Problem details: In the entries below, find each line with the string "samplefilter" and copy it.

Dataset content: Begin

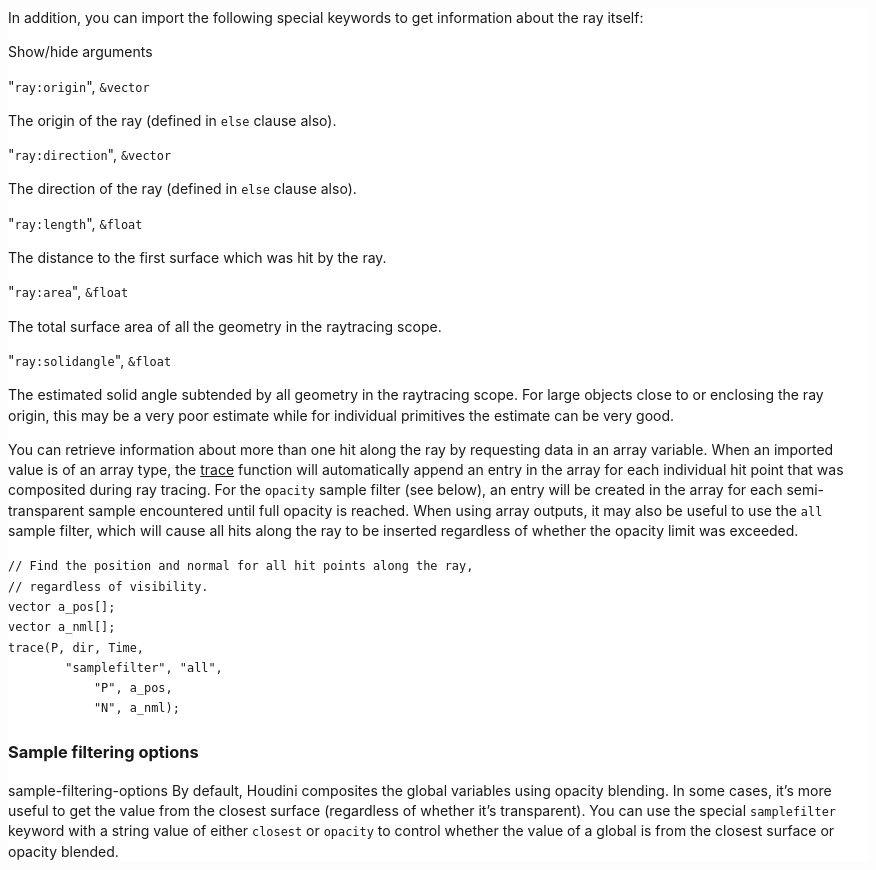 In addition, you can import the following special keywords to get information about the ray itself:

Show/hide arguments

"`ray:origin`",
`&vector`

The origin of the ray (defined in `else` clause also).

"`ray:direction`",
`&vector`

The direction of the ray (defined in `else` clause also).

"`ray:length`",
`&float`

The distance to the first surface which was hit by the ray.

"`ray:area`",
`&float`

The total surface area of all the geometry in the raytracing scope.

"`ray:solidangle`",
`&float`

The estimated solid angle subtended by all geometry in the raytracing scope. For large objects close to or enclosing the ray origin, this may be a very poor estimate while for individual primitives the estimate can be very good.

You can retrieve information about more than one hit along
the ray by requesting data in an array variable. When an imported
value is of an array type, the [trace](trace.html "Sends a ray from P along the normalized vector D.") function will automatically append
an entry in the array for each individual hit point that was composited
during ray tracing. For the `opacity` sample filter (see below), an entry will be
created in the array for each semi-transparent sample encountered until
full opacity is reached. When using array outputs, it may also be useful
to use the `all` sample filter, which will cause all hits along the ray to
be inserted regardless of whether the opacity limit was exceeded.

```vex
// Find the position and normal for all hit points along the ray,
// regardless of visibility.
vector a_pos[];
vector a_nml[];
trace(P, dir, Time,
        "samplefilter", "all",
            "P", a_pos,
            "N", a_nml);

```

### Sample filtering options

sample-filtering-options
By default, Houdini composites the global variables using opacity blending. In some cases, it’s more useful to get the value from the closest surface (regardless of whether it’s transparent). You can use the special `samplefilter` keyword with a string value of either `closest` or `opacity` to control whether the value of a global is from the closest surface or opacity blended.
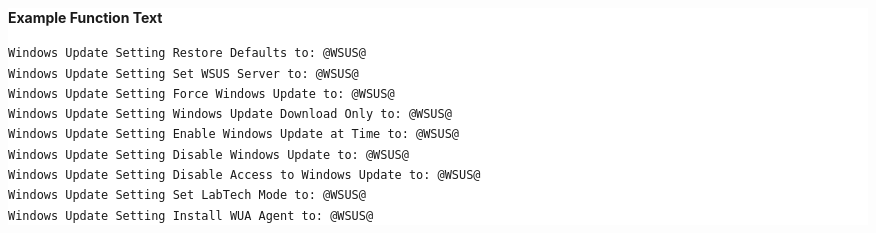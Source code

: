 **Example Function Text**
```        
Windows Update Setting Restore Defaults to: @WSUS@
Windows Update Setting Set WSUS Server to: @WSUS@
Windows Update Setting Force Windows Update to: @WSUS@
Windows Update Setting Windows Update Download Only to: @WSUS@
Windows Update Setting Enable Windows Update at Time to: @WSUS@
Windows Update Setting Disable Windows Update to: @WSUS@
Windows Update Setting Disable Access to Windows Update to: @WSUS@
Windows Update Setting Set LabTech Mode to: @WSUS@
Windows Update Setting Install WUA Agent to: @WSUS@
```


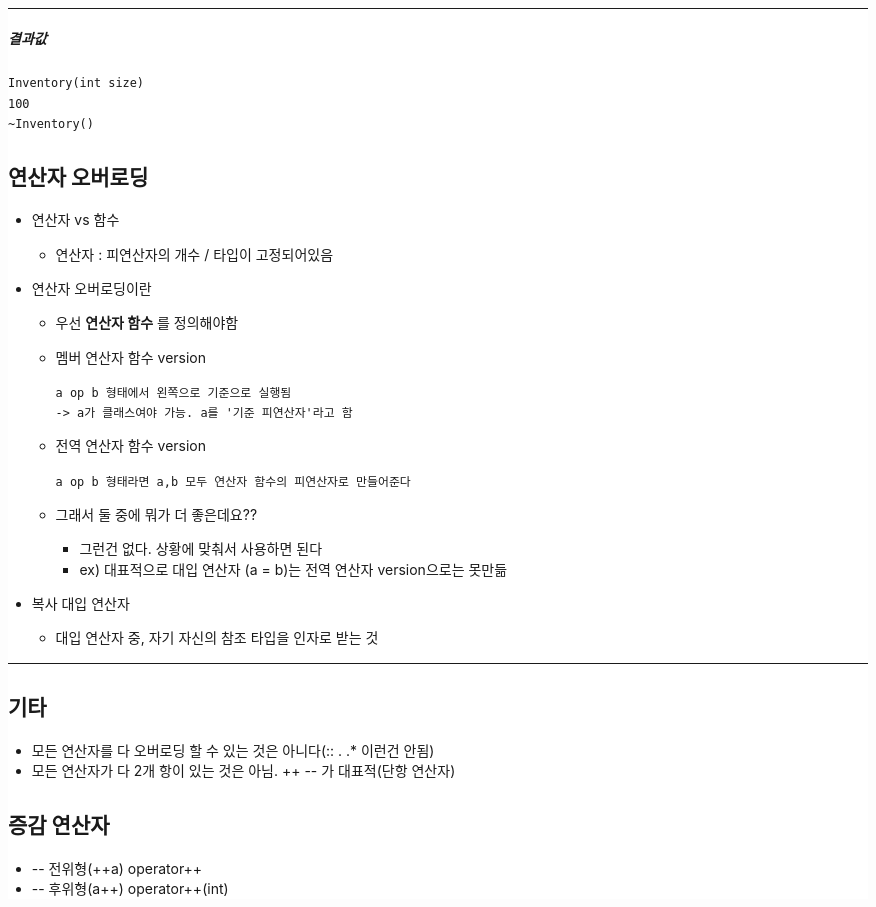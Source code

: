 ----------
##### 결과값
    Inventory(int size)
    100
    ~Inventory()
    


연산자 오버로딩
------

* 연산자 vs 함수
    * 연산자 : 피연산자의 개수 / 타입이 고정되어있음
      
* 연산자 오버로딩이란
    * 우선 __연산자 함수__ 를 정의해야함
    * 멤버 연산자 함수 version

          a op b 형태에서 왼쪽으로 기준으로 실행됨
          -> a가 클래스여야 가능. a를 '기준 피연산자'라고 함
      
    * 전역 연산자 함수 version
 
          a op b 형태라면 a,b 모두 연산자 함수의 피연산자로 만들어준다
      
    * 그래서 둘 중에 뭐가 더 좋은데요??
        * 그런건 없다. 상황에 맞춰서 사용하면 된다
        * ex) 대표적으로 대입 연산자 (a = b)는 전역 연산자 version으로는 못만듦
          

* 복사 대입 연산자
    * 대입 연산자 중, 자기 자신의 참조 타입을 인자로 받는 것 

----------

기타
-----

* 모든 연산자를 다 오버로딩 할 수 있는 것은 아니다(:: . .* 이런건 안됨)
* 모든 연산자가 다 2개 항이 있는 것은 아님. ++ -- 가 대표적(단항 연산자)


증감 연산자
-----
* -- 전위형(++a) operator++
* -- 후위형(a++) operator++(int)
    
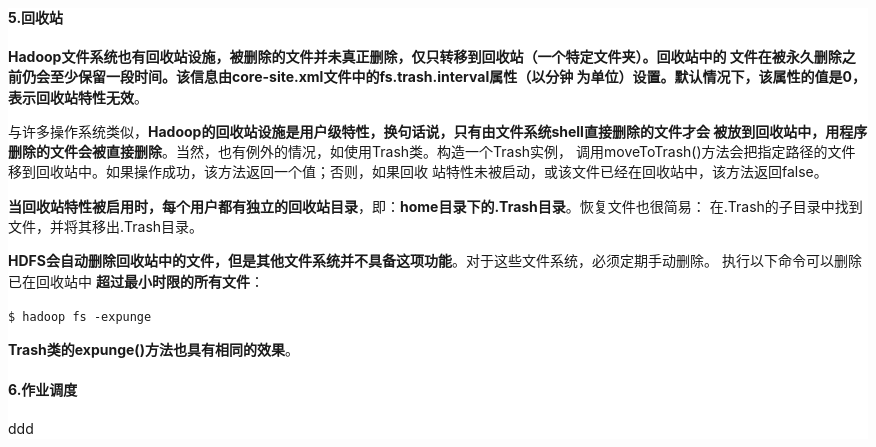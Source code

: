 #### 5.回收站
**Hadoop文件系统也有回收站设施，被删除的文件并未真正删除，仅只转移到回收站（一个特定文件夹）。回收站中的
文件在被永久删除之前仍会至少保留一段时间。该信息由core-site.xml文件中的fs.trash.interval属性（以分钟
为单位）设置。默认情况下，该属性的值是0，表示回收站特性无效**。

与许多操作系统类似，**Hadoop的回收站设施是用户级特性，换句话说，只有由文件系统shell直接删除的文件才会
被放到回收站中，用程序删除的文件会被直接删除**。当然，也有例外的情况，如使用Trash类。构造一个Trash实例，
调用moveToTrash()方法会把指定路径的文件移到回收站中。如果操作成功，该方法返回一个值；否则，如果回收
站特性未被启动，或该文件已经在回收站中，该方法返回false。

**当回收站特性被启用时，每个用户都有独立的回收站目录**，即：**home目录下的.Trash目录**。恢复文件也很简易：
在.Trash的子目录中找到文件，并将其移出.Trash目录。

**HDFS会自动删除回收站中的文件，但是其他文件系统并不具备这项功能**。对于这些文件系统，必须定期手动删除。
执行以下命令可以删除已在回收站中 **超过最小时限的所有文件**：
```shell
$ hadoop fs -expunge
```
**Trash类的expunge()方法也具有相同的效果**。

#### 6.作业调度





















































ddd
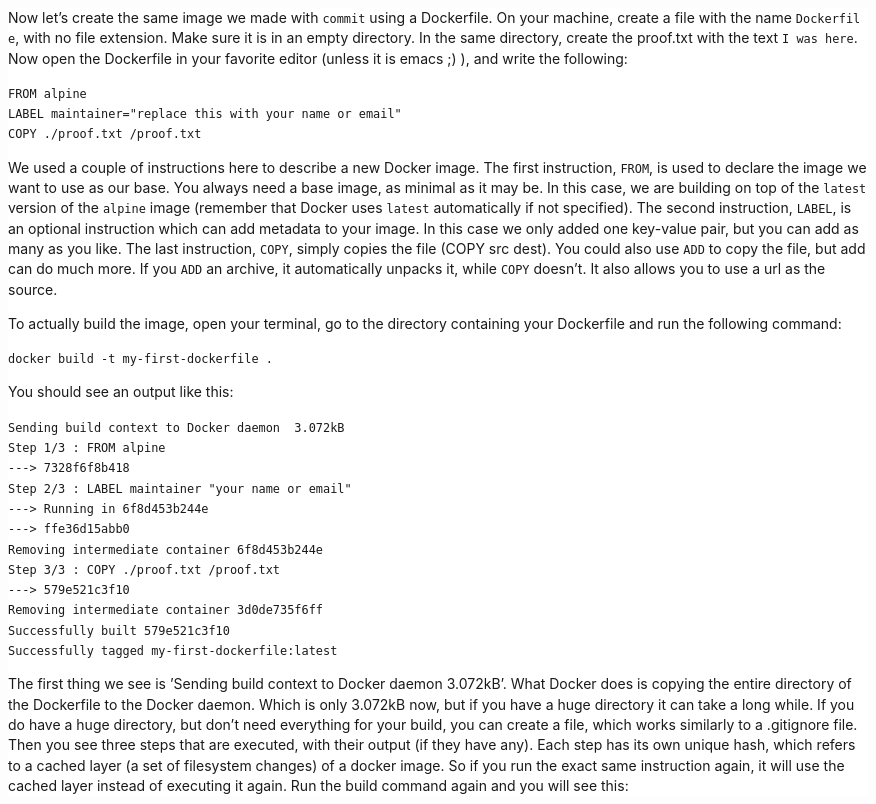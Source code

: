 

Now let’s create the same image we made with `commit` using a
Dockerfile. On your machine, create a file with the name `Dockerfile`, with no file
extension. Make sure it is in an empty directory. In the same directory,
create the proof.txt with the text `I was here`. Now open the Dockerfile
in your favorite editor (unless it is emacs ;) ), and write the
following:

    FROM alpine
    LABEL maintainer="replace this with your name or email"
    COPY ./proof.txt /proof.txt
        

We used a couple of instructions here to describe a new Docker image.
The first instruction, `FROM`, is used to declare the image we want to
use as our base. You always need a base image, as minimal as it may be.
In this case, we are building on top of the `latest` version of the
`alpine` image (remember that Docker uses `latest` automatically if not
specified). The second instruction, `LABEL`, is an optional instruction
which can add metadata to your image. In this case we only added one
key-value pair, but you can add as many as you like. The last
instruction, `COPY`, simply copies the file (COPY src dest). You could
also use `ADD` to copy the file, but add can do much more. If you `ADD`
an archive, it automatically unpacks it, while `COPY` doesn’t. It also
allows you to use a url as the source.



To actually build the image, open your terminal, go to the directory
containing your Dockerfile and run the following command:

    docker build -t my-first-dockerfile .
        

You should see an output like this:

    Sending build context to Docker daemon  3.072kB
    Step 1/3 : FROM alpine
    ---> 7328f6f8b418
    Step 2/3 : LABEL maintainer "your name or email"
    ---> Running in 6f8d453b244e
    ---> ffe36d15abb0
    Removing intermediate container 6f8d453b244e
    Step 3/3 : COPY ./proof.txt /proof.txt
    ---> 579e521c3f10
    Removing intermediate container 3d0de735f6ff
    Successfully built 579e521c3f10
    Successfully tagged my-first-dockerfile:latest
        

The first thing we see is ’Sending build context to Docker daemon
3.072kB’. What Docker does is copying the entire directory of the
Dockerfile to the Docker daemon. Which is only 3.072kB now, but if you
have a huge directory it can take a long while. If you do have a huge
directory, but don’t need everything for your build, you can create a
file, which works similarly to a .gitignore file. Then you see three
steps that are executed, with their output (if they have any). Each step
has its own unique hash, which refers to a cached layer (a set of
filesystem changes) of a docker image. So if you run the exact same
instruction again, it will use the cached layer instead of executing it
again. Run the build command again and you will see this:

Dataset content: End

Solution to this problem:
        "samplefilter", "all",
By default, Houdini composites the global variables using opacity blending. In some cases, it’s more useful to get the value from the closest surface (regardless of whether it’s transparent). You can use the special `samplefilter` keyword with a string value of either `closest` or `opacity` to control whether the value of a global is from the closest surface or opacity blended.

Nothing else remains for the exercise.